Przy takich roszadach zaczynam się zastanawiać, czy targi E3 są nam jeszcze potrzebne w takiej formie. Z punktu widzenia gracza — jak najbardziej. To nadal jest ten okres w roku, gdzie zasypywani jesteśmy nowymi zapowiedziami. Żyjemy marzeniami, obietnicami i ściemnionymi pokazami gier. Wydawcy robią nas w konie, obiecują gruszki na wierzbie, a większość im wierzy, bo tak jest prościej, będąc niesionym na entuzjazmie i podjarce. Dziennikarze zapytani o istnienie E3 w większości powiedzą, że woleliby parę mniejszych wydarzeń, byleby nie mieć wszystkiego na głowie zbite w 2-3 dni. Obojętnie czy na miejscu biega się od pokazu, do pokazu. Czy siedzi się w Sieci i redaguje dziesiątki wiadomości dziennie. Wydawcy? Ciężko mi tutaj jednoznacznie coś stwierdzić, ale jeśli byłoby im dobrze, to nie kombinowaliby nad formą prezentacji swoich gier, nieprawdaż?

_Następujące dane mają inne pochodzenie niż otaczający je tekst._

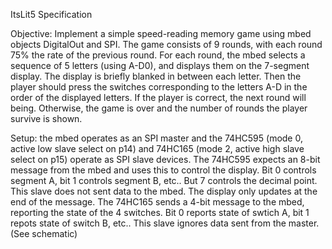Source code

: ItsLit5 Specification

Objective: Implement a simple speed-reading memory game using mbed objects DigitalOut and SPI. The game consists of 9 rounds, with each round 75% the rate of the previous round. For each round, the mbed selects a sequence of 5 letters (using A-D0), and displays them on the 7-segment display. The display is briefly blanked in between each letter. Then the player should press the switches corresponding to the letters A-D in the order of the displayed letters. If the player is correct, the next round will being. Otherwise, the game is over and the number of rounds the player survive is shown.

Setup: the mbed operates as an SPI master and the 74HC595 (mode 0, active low slave select on p14) and 74HC165 (mode 2, active high slave select on p15) operate as SPI slave devices. The 74HC595 expects an 8-bit message from the mbed and uses this to control the display. Bit 0 controls segment A, bit 1 controls segment B, etc.. But 7 controls the decimal point. This slave does not sent data to the mbed. The display only updates at the end of the message. The 74HC165 sends a 4-bit message to the mbed, reporting the state of the 4 switches. Bit 0 reports state of swtich A, bit 1 repots state of switch B, etc.. This slave ignores data sent from the master. (See schematic)
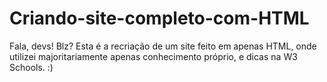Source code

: # Criando-site-completo-com-HTML
Fala, devs! Blz? Esta é a recriação de um site feito em apenas HTML, onde utilizei majoritariamente apenas conhecimento próprio, e dicas na W3 Schools. :)
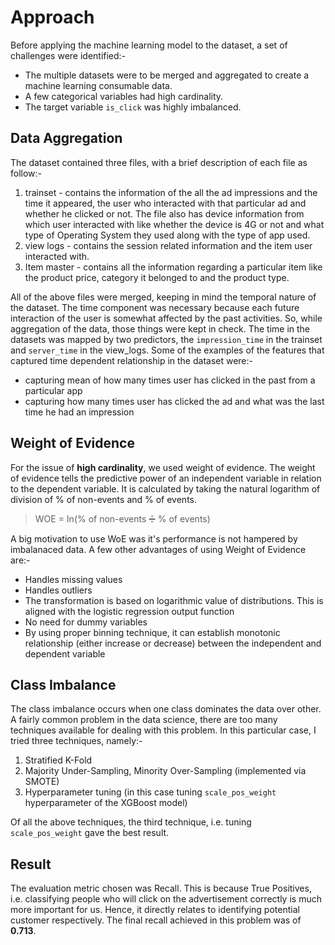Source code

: # Approach
Before applying the machine learning model to the dataset, a set of challenges were identified:-
- The multiple datasets were to be merged and aggregated to create a machine learning consumable data.
- A few categorical variables had high cardinality.
- The target variable `is_click` was highly imbalanced.

## Data Aggregation
The dataset contained three files, with a brief description of each file as follow:-
1. trainset - contains the information of the all the ad impressions and the time it appeared, the user who interacted with that particular ad and whether he clicked or not. The file also has device information from which user interacted with like whether the device is 4G or not and what type of Operating System they used along with the type of app used.
2. view logs - contains the session related information and the item user interacted with.
3. Item master - contains all the information regarding a particular item like the product price, category it belonged to and the product type.

All of the above files were merged, keeping in mind the temporal nature of the dataset. The time component was necessary because each future interaction of the user is somewhat affected by the past activities. So, while aggregation of the data, those things were kept in check. The time in the datasets was mapped by two predictors, the `impression_time` in the trainset and `server_time` in the view_logs. Some of the examples of the features that captured time dependent relationship in the dataset were:-
- capturing mean of how many times user has clicked in the past from a particular app
- capturing how many times user has clicked the ad and what was the last time he had an impression

## Weight of Evidence
For the issue of **high cardinality**, we used weight of evidence. The weight of evidence tells the predictive power of an independent variable in relation to the dependent variable. It is calculated by taking the natural logarithm of division of % of non-events and % of events. 
> WOE = In(% of non-events ➗ % of events)

A big motivation to use WoE was it's performance is not hampered by imbalanaced data. A few other advantages of using Weight of Evidence are:-
- Handles missing values
- Handles outliers
- The transformation is based on logarithmic value of distributions. This is aligned with the logistic regression output function
- No need for dummy variables
- By using proper binning technique, it can establish monotonic relationship (either increase or decrease) between the independent and dependent variable

## Class Imbalance
The class imbalance occurs when one class dominates the data over other. A fairly common problem in the data science, there are too many techniques available for dealing with this problem. In this particular case, I tried three techniques, namely:-
1. Stratified K-Fold
2. Majority Under-Sampling, Minority Over-Sampling (implemented via SMOTE)
3. Hyperparameter tuning (in this case tuning `scale_pos_weight` hyperparameter of the XGBoost model)

Of all the above techniques, the third technique, i.e. tuning `scale_pos_weight` gave the best result.

## Result
The evaluation metric chosen was Recall. This is because True Positives, i.e. classifying people who will click on the advertisement correctly is much more important for us. Hence, it directly relates to identifying potential customer respectively. The final recall achieved in this problem was of **0.713**.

Tegoroczne targi E3 mogą nam dać odpowiedź czy faktycznie ta impreza growa jest nam potrzebna, a przynajmniej w takiej formie. Konferencje będą, Microsoft stanie na świeczniku i bez konkurencji będzie miał spore pole do popisu. A Sony będzie obserwować, czy ich ruch z opuszczeniem targów był dobry. Nam pozostaje wyczekiwanie zapowiedzi i materiałów z gier, o których już wiemy. I późniejsza ocena, czy E3 2019 było lepsze, czy gorsze niż poprzednie edycje.